Thursday, October 27, 2005

InterestMap, A Cultural Fabric of Identities & Interests



Over recent years, social network communities (e.g. inter alia, friendster, contact lists, weblog communities, newsgroups) have been steadily building up in the online world. There is now sufficient critical mass of such infrastructure to postulate things about identity and the Self, as reflected in the social fabric of the online world.

How might we sense identity from the online social fabric? Semiotician Jacques Lacan has argued that words and concepts carry meaning primarily by what they signify. Roland Barthes proposed that the particular mappings between signifier and signified originate in cultural systems of semiology. Such cultural systems of signs have grown in importance as mass consumption has replaced subjective culture as the dominant contemporary cultural paradigm. Because the signifying value of possessions associated with the Self serves an important social function in signalling identity, it is possible to view identity and the Self as a collection of consumption decisions (cf. Social Constructionist Theory of Identity).

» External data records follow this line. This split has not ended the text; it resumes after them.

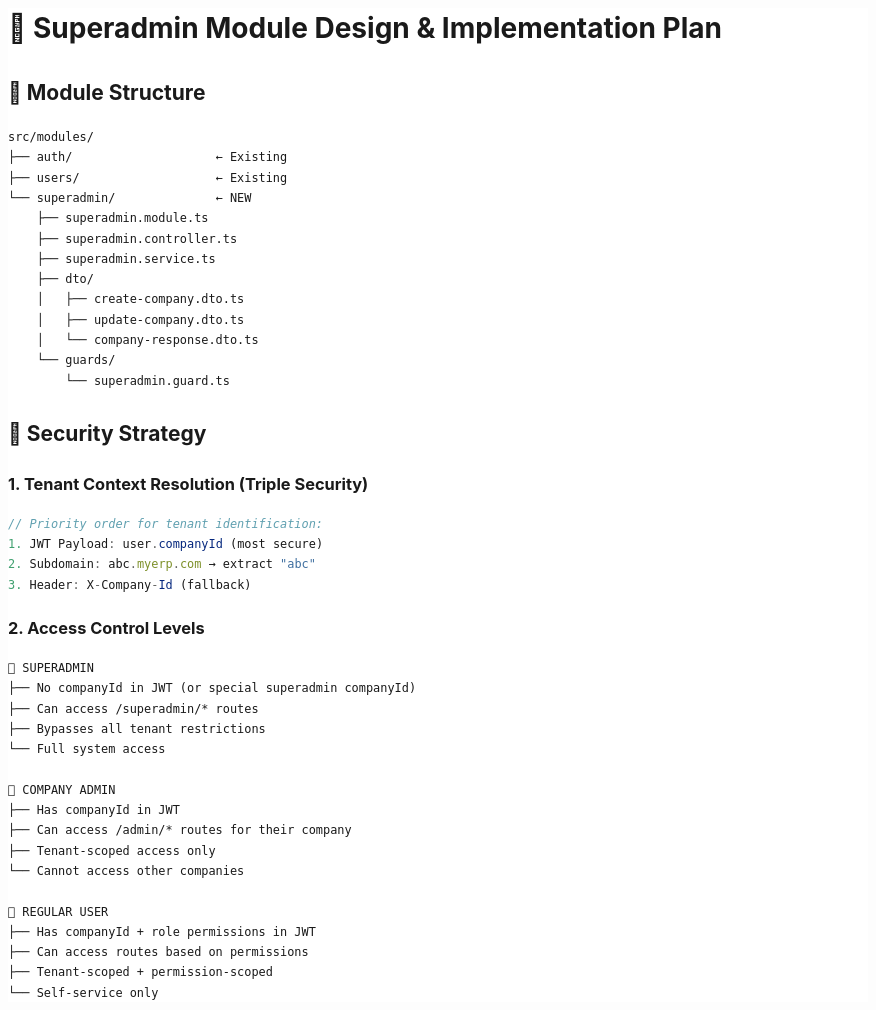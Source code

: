 # 🌟 Superadmin Module Design & Implementation Plan

## 📁 Module Structure
```
src/modules/
├── auth/                    ← Existing
├── users/                   ← Existing  
└── superadmin/              ← NEW
    ├── superadmin.module.ts
    ├── superadmin.controller.ts
    ├── superadmin.service.ts
    ├── dto/
    │   ├── create-company.dto.ts
    │   ├── update-company.dto.ts
    │   └── company-response.dto.ts
    └── guards/
        └── superadmin.guard.ts
```

## 🔐 Security Strategy

### 1. Tenant Context Resolution (Triple Security)
```typescript
// Priority order for tenant identification:
1. JWT Payload: user.companyId (most secure)
2. Subdomain: abc.myerp.com → extract "abc" 
3. Header: X-Company-Id (fallback)
```

### 2. Access Control Levels
```
🌟 SUPERADMIN
├── No companyId in JWT (or special superadmin companyId)
├── Can access /superadmin/* routes
├── Bypasses all tenant restrictions
└── Full system access

🏢 COMPANY ADMIN  
├── Has companyId in JWT
├── Can access /admin/* routes for their company
├── Tenant-scoped access only
└── Cannot access other companies

👤 REGULAR USER
├── Has companyId + role permissions in JWT
├── Can access routes based on permissions
├── Tenant-scoped + permission-scoped
└── Self-service only
```
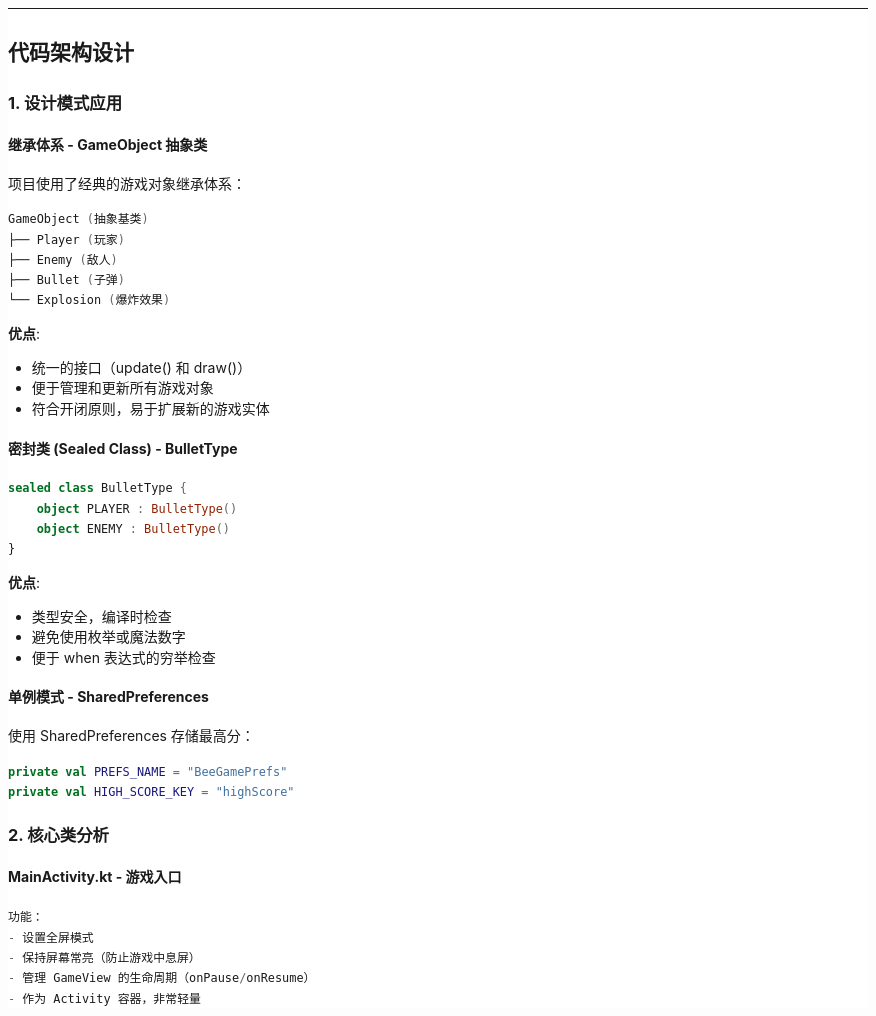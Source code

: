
 ```
```

---

## 代码架构设计

### 1. 设计模式应用

#### **继承体系 - GameObject 抽象类**

项目使用了经典的游戏对象继承体系：

```kotlin
GameObject (抽象基类)
├── Player (玩家)
├── Enemy (敌人)
├── Bullet (子弹)
└── Explosion (爆炸效果)
```

**优点**:
- 统一的接口（update() 和 draw()）
- 便于管理和更新所有游戏对象
- 符合开闭原则，易于扩展新的游戏实体

#### **密封类 (Sealed Class) - BulletType**

```kotlin
sealed class BulletType {
    object PLAYER : BulletType()
    object ENEMY : BulletType()
}
```

**优点**:
- 类型安全，编译时检查
- 避免使用枚举或魔法数字
- 便于 when 表达式的穷举检查

#### **单例模式 - SharedPreferences**

使用 SharedPreferences 存储最高分：
```kotlin
private val PREFS_NAME = "BeeGamePrefs"
private val HIGH_SCORE_KEY = "highScore"
```

### 2. 核心类分析

#### **MainActivity.kt** - 游戏入口
```kotlin
功能：
- 设置全屏模式
- 保持屏幕常亮（防止游戏中息屏）
- 管理 GameView 的生命周期（onPause/onResume）
- 作为 Activity 容器，非常轻量
```
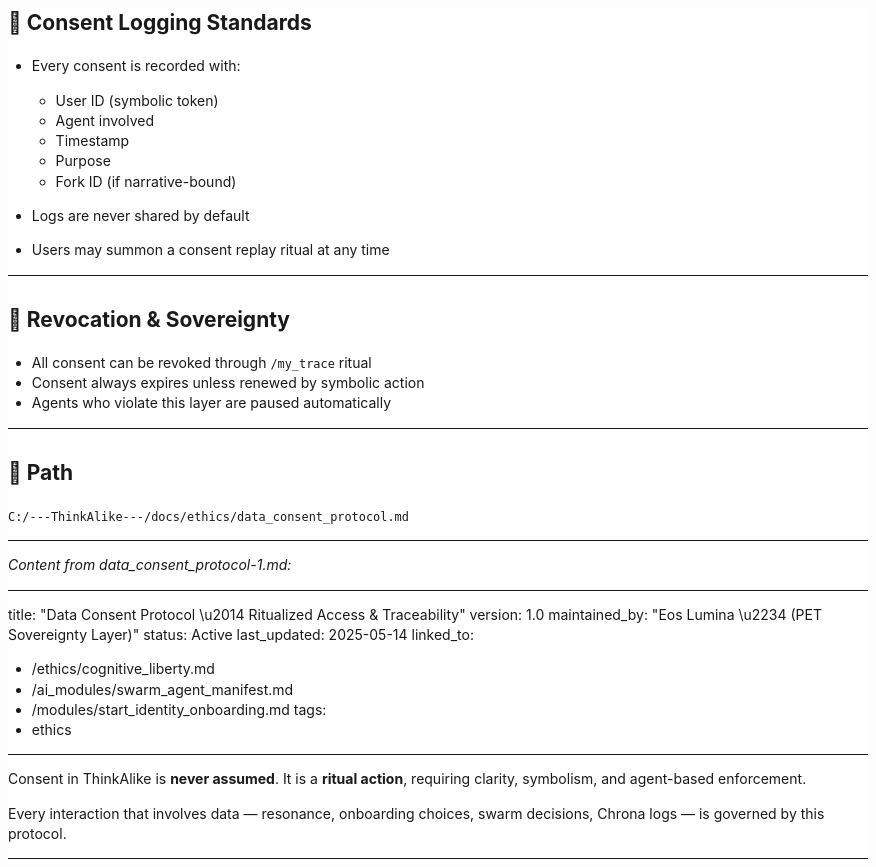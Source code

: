 
## 📜 Consent Logging Standards

- Every consent is recorded with:
  - User ID (symbolic token)
  - Agent involved
  - Timestamp
  - Purpose
  - Fork ID (if narrative-bound)

- Logs are never shared by default
- Users may summon a consent replay ritual at any time

---

## 🔁 Revocation & Sovereignty

- All consent can be revoked through `/my_trace` ritual
- Consent always expires unless renewed by symbolic action
- Agents who violate this layer are paused automatically

---

## 📂 Path

`C:/---ThinkAlike---/docs/ethics/data_consent_protocol.md`


---

*Content from data_consent_protocol-1.md:*


---
title: "Data Consent Protocol \u2014 Ritualized Access & Traceability"
version: 1.0
maintained_by: "Eos Lumina \u2234 (PET Sovereignty Layer)"
status: Active
last_updated: 2025-05-14
linked_to:
- /ethics/cognitive_liberty.md
- /ai_modules/swarm_agent_manifest.md
- /modules/start_identity_onboarding.md
tags:
- ethics
---


Consent in ThinkAlike is **never assumed**.
It is a **ritual action**, requiring clarity, symbolism, and agent-based enforcement.

Every interaction that involves data — resonance, onboarding choices, swarm decisions, Chrona logs — is governed by this protocol.

---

InterestMap mines online social network communities to create a rich influence network of interests and subcultures. Some of the interests represented in the network are, inter alia, television and films, foods, geographies, music, sports, hobbies, activities, objects, and people. The strength of connections between interests are learned from the digestion of on the order of one hundred thousand user profiles from online social networks. For example, a person who likes X may also mention Y as an interest on her homepage. Identity and tastes emerge as patterns of intersection on InterestMap.